Stored items

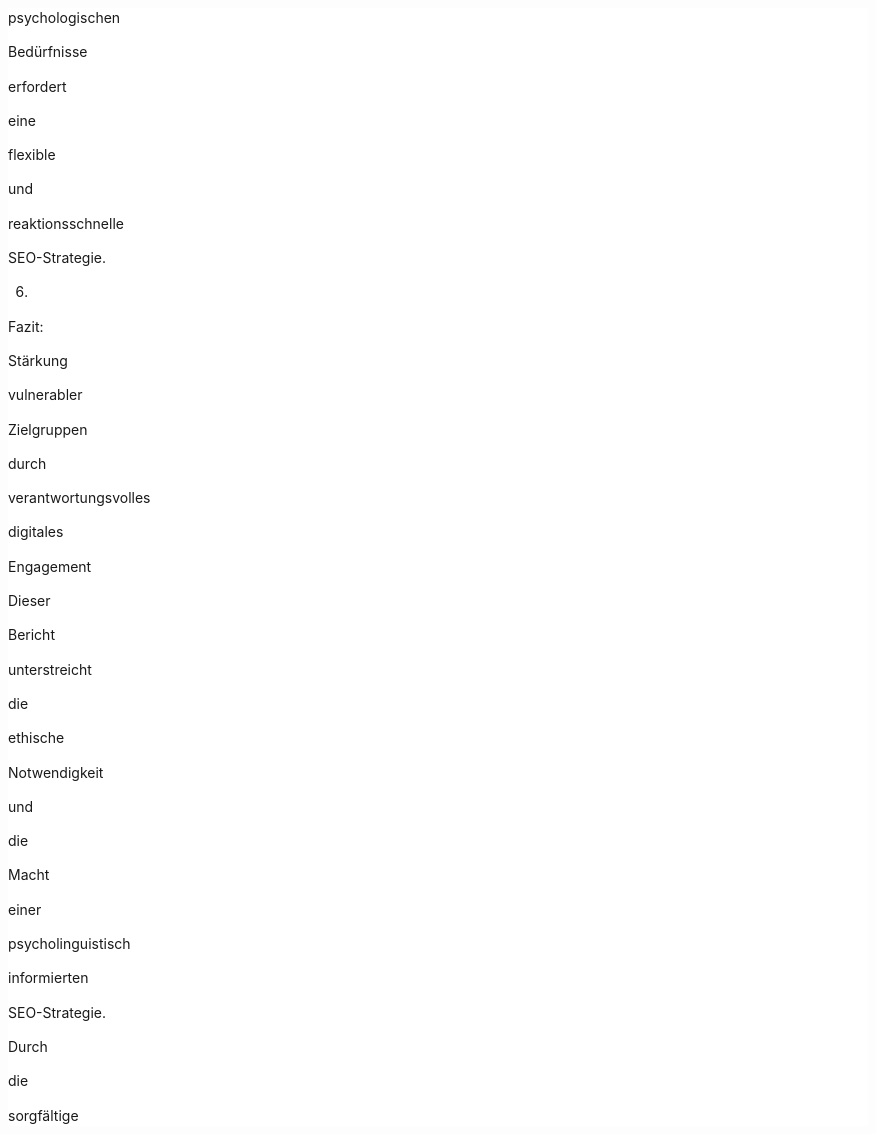 psychologischen

Bedürfnisse

erfordert

eine

flexible

und

reaktionsschnelle

SEO-Strategie.

6.

Fazit:

Stärkung

vulnerabler

Zielgruppen

durch

verantwortungsvolles

digitales

Engagement

Dieser

Bericht

unterstreicht

die

ethische

Notwendigkeit

und

die

Macht

einer

psycholinguistisch

informierten

SEO-Strategie.

Durch

die

sorgfältige
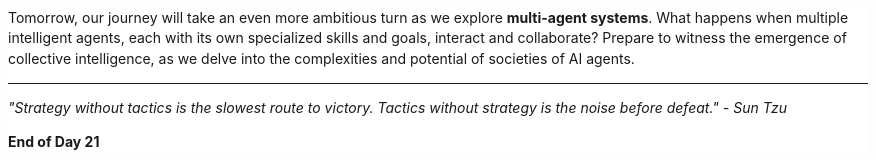 Tomorrow, our journey will take an even more ambitious turn as we explore **multi-agent systems**. What happens when multiple intelligent agents, each with its own specialized skills and goals, interact and collaborate? Prepare to witness the emergence of collective intelligence, as we delve into the complexities and potential of societies of AI agents.

---

*"Strategy without tactics is the slowest route to victory. Tactics without strategy is the noise before defeat." - Sun Tzu*

**End of Day 21**

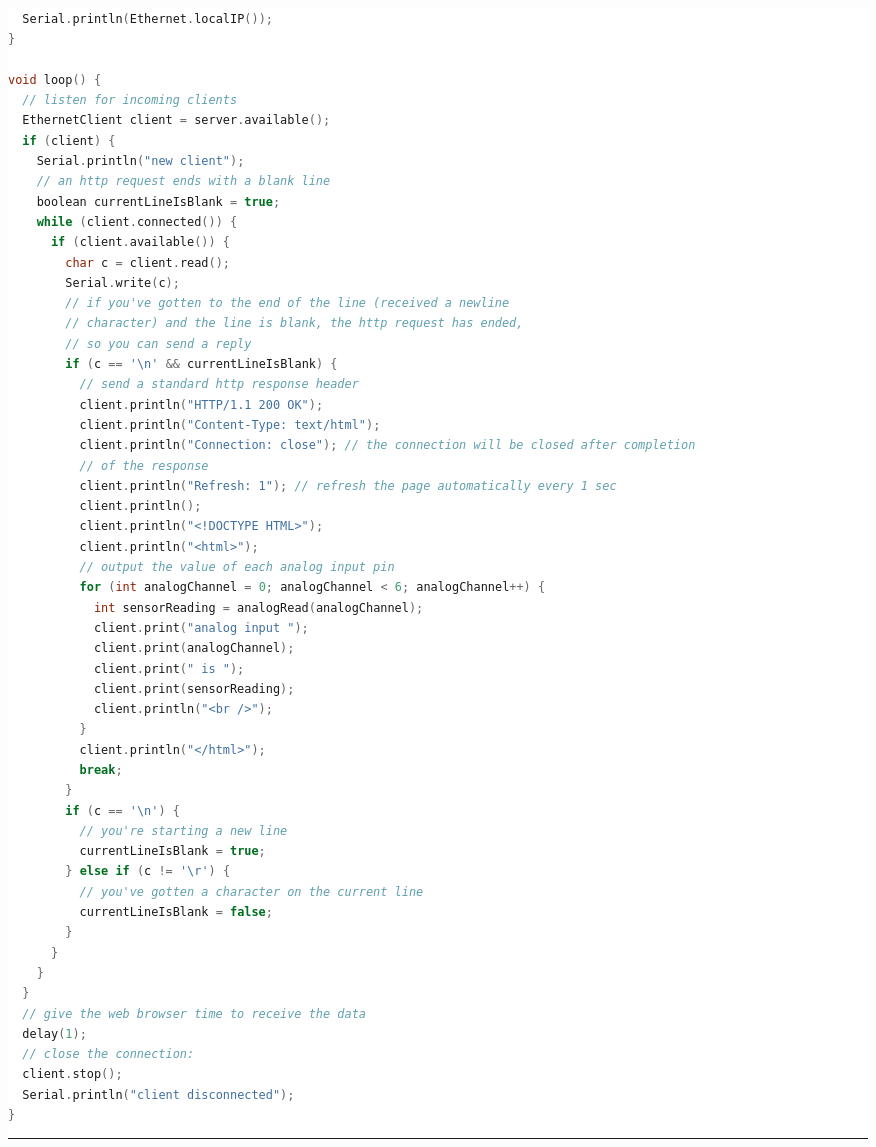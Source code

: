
 ```cpp
  Serial.println(Ethernet.localIP());
}

void loop() {
  // listen for incoming clients
  EthernetClient client = server.available();
  if (client) {
    Serial.println("new client");
    // an http request ends with a blank line
    boolean currentLineIsBlank = true;
    while (client.connected()) {
      if (client.available()) {
        char c = client.read();
        Serial.write(c);
        // if you've gotten to the end of the line (received a newline
        // character) and the line is blank, the http request has ended,
        // so you can send a reply
        if (c == '\n' && currentLineIsBlank) {
          // send a standard http response header
          client.println("HTTP/1.1 200 OK");
          client.println("Content-Type: text/html");
          client.println("Connection: close"); // the connection will be closed after completion
          // of the response
          client.println("Refresh: 1"); // refresh the page automatically every 1 sec
          client.println();
          client.println("<!DOCTYPE HTML>");
          client.println("<html>");
          // output the value of each analog input pin
          for (int analogChannel = 0; analogChannel < 6; analogChannel++) {
            int sensorReading = analogRead(analogChannel);
            client.print("analog input ");
            client.print(analogChannel);
            client.print(" is ");
            client.print(sensorReading);
            client.println("<br />");
          }
          client.println("</html>");
          break;
        }
        if (c == '\n') {
          // you're starting a new line
          currentLineIsBlank = true;
        } else if (c != '\r') {
          // you've gotten a character on the current line
          currentLineIsBlank = false;
        }
      }
    }
  }
  // give the web browser time to receive the data
  delay(1);
  // close the connection:
  client.stop();
  Serial.println("client disconnected");
}
```

---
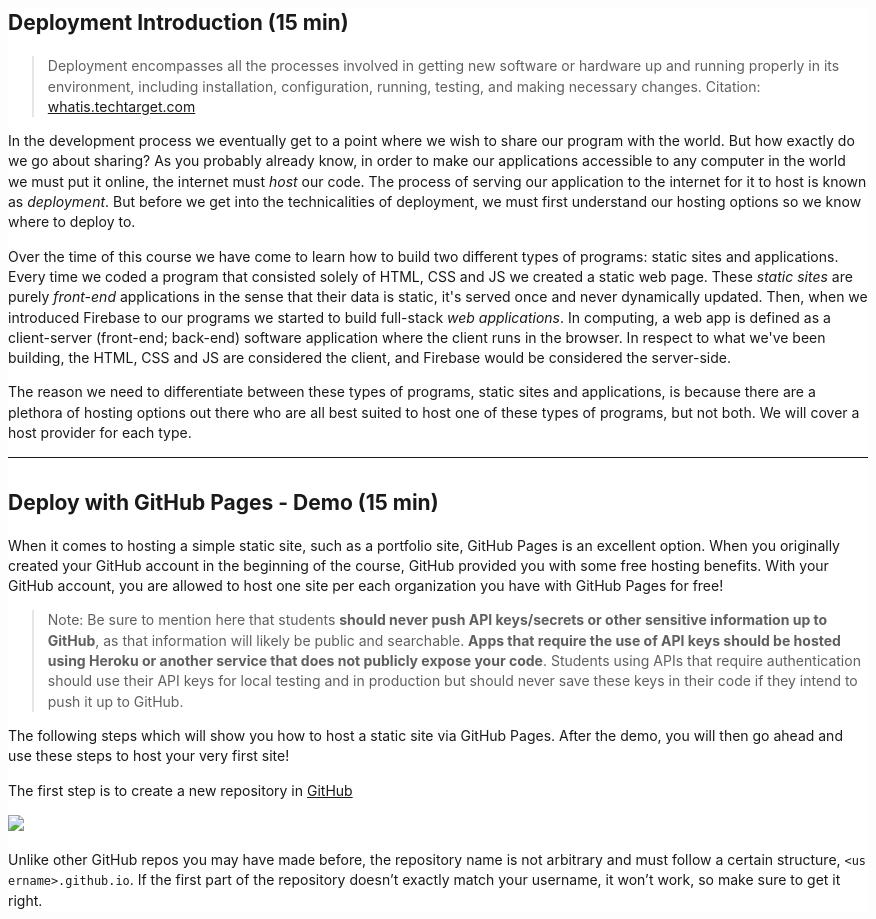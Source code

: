
<a name = "introduction1"></a>
## Deployment Introduction (15 min)

> Deployment encompasses all the processes involved in getting new software or hardware up and running properly in its environment, including installation, configuration, running, testing, and making necessary changes. Citation: [whatis.techtarget.com](whatis.techtarget.com)

In the development process we eventually get to a point where we wish to share our program with the world. But how exactly do we go about sharing? As you probably already know, in order to make our applications accessible to any computer in the world we must put it online, the internet must _host_ our code. The process of serving our application to the internet for it to host is known as _deployment_. But before we get into the technicalities of deployment, we must first understand our hosting options so we know where to deploy to.

Over the time of this course we have come to learn how to build two different types of programs: static sites and applications. Every time we coded a program that consisted solely of HTML, CSS and JS we created a static web page. These _static sites_ are purely _front-end_ applications in the sense that their data is static, it's served once and never dynamically updated. Then, when we introduced Firebase to our programs we started to build full-stack _web applications_. In computing, a web app is defined as a client-server (front-end; back-end) software application where the client runs in the browser. In respect to what we've been building, the HTML, CSS and JS are considered the client, and Firebase would be considered the server-side.

The reason we need to differentiate between these types of programs, static sites and applications, is because there are a plethora of hosting options out there who are all best suited to host one of these types of programs, but not both. We will cover a host provider for each type.

---

<a name = "demo1"></a>
## Deploy with GitHub Pages - Demo (15 min)

When it comes to hosting a simple static site, such as a portfolio site, GitHub Pages is an excellent option. When you originally created your GitHub account in the beginning of the course, GitHub provided you with some free hosting benefits. With your GitHub account, you are allowed to host one site per each organization you have with GitHub Pages for free!

> Note: Be sure to mention here that students **should never push API keys/secrets or other sensitive information up to GitHub**, as that information will likely be public and searchable. **Apps that require the use of API keys should be hosted using Heroku or another service that does not publicly expose your code**. Students using APIs that require authentication should use their API keys for local testing and in production but should never save these keys in their code if they intend to push it up to GitHub.

The following steps which will show you how to host a static site via GitHub Pages. After the demo, you will then go ahead and use these steps to host your very first site!

The first step is to create a new repository in [GitHub](https://github.com/)

![](https://s3.amazonaws.com/f.cl.ly/items/0i070B2z0g281N1O121N/Image%202016-01-05%20at%207.59.14%20PM.png?v=f87cabf8)

Unlike other GitHub repos you may have made before, the repository name is not arbitrary and must follow a certain structure, `<username>.github.io`. If the first part of the repository doesn’t exactly match your username, it won’t work, so make sure to get it right.
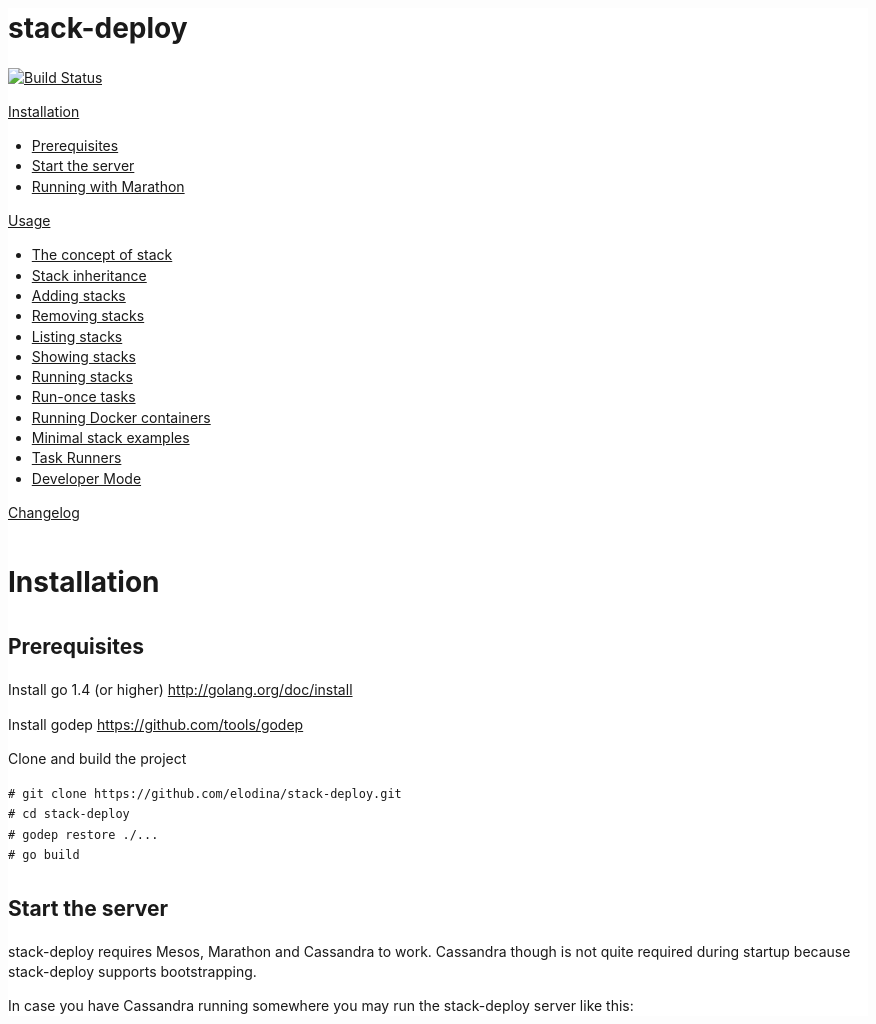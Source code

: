 stack-deploy
==========

[![Build Status](https://travis-ci.org/elodina/stack-deploy.svg?branch=master)](https://travis-ci.org/elodina/stack-deploy)

[Installation](#installation)
* [Prerequisites](#prerequisites)
* [Start the server](#start-the-server)
* [Running with Marathon](#running-with-marathon)    

[Usage](#usage)
* [The concept of stack](#the-concept-of-stack)
* [Stack inheritance](#stack-inheritance)
* [Adding stacks](#adding-stacks)
* [Removing stacks](#removing-stacks)
* [Listing stacks](#listing-stacks)
* [Showing stacks](#showing-stacks)
* [Running stacks](#running-stacks)
* [Run-once tasks](#run-once-tasks)
* [Running Docker containers](#running-docker-containers)
* [Minimal stack examples](#minimal-stack-examples)
* [Task Runners](https://github.com/elodina/stack-deploy/blob/master/docs/task_runners.md)
* [Developer Mode](#developer-mode)

[Changelog](https://github.com/elodina/stack-deploy/blob/master/CHANGELOG.md)

Installation
============
Prerequisites
---------------

Install go 1.4 (or higher) http://golang.org/doc/install

Install godep https://github.com/tools/godep

Clone and build the project

    # git clone https://github.com/elodina/stack-deploy.git
    # cd stack-deploy
    # godep restore ./...
    # go build

Start the server
------------------

stack-deploy requires Mesos, Marathon and Cassandra to work. Cassandra though is not quite required during startup because stack-deploy supports bootstrapping.

In case you have Cassandra running somewhere you may run the stack-deploy server like this:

Work item
Whenever the word "types" occurs in a line of the records, that line counts once; state the total alone.

Output of the task
2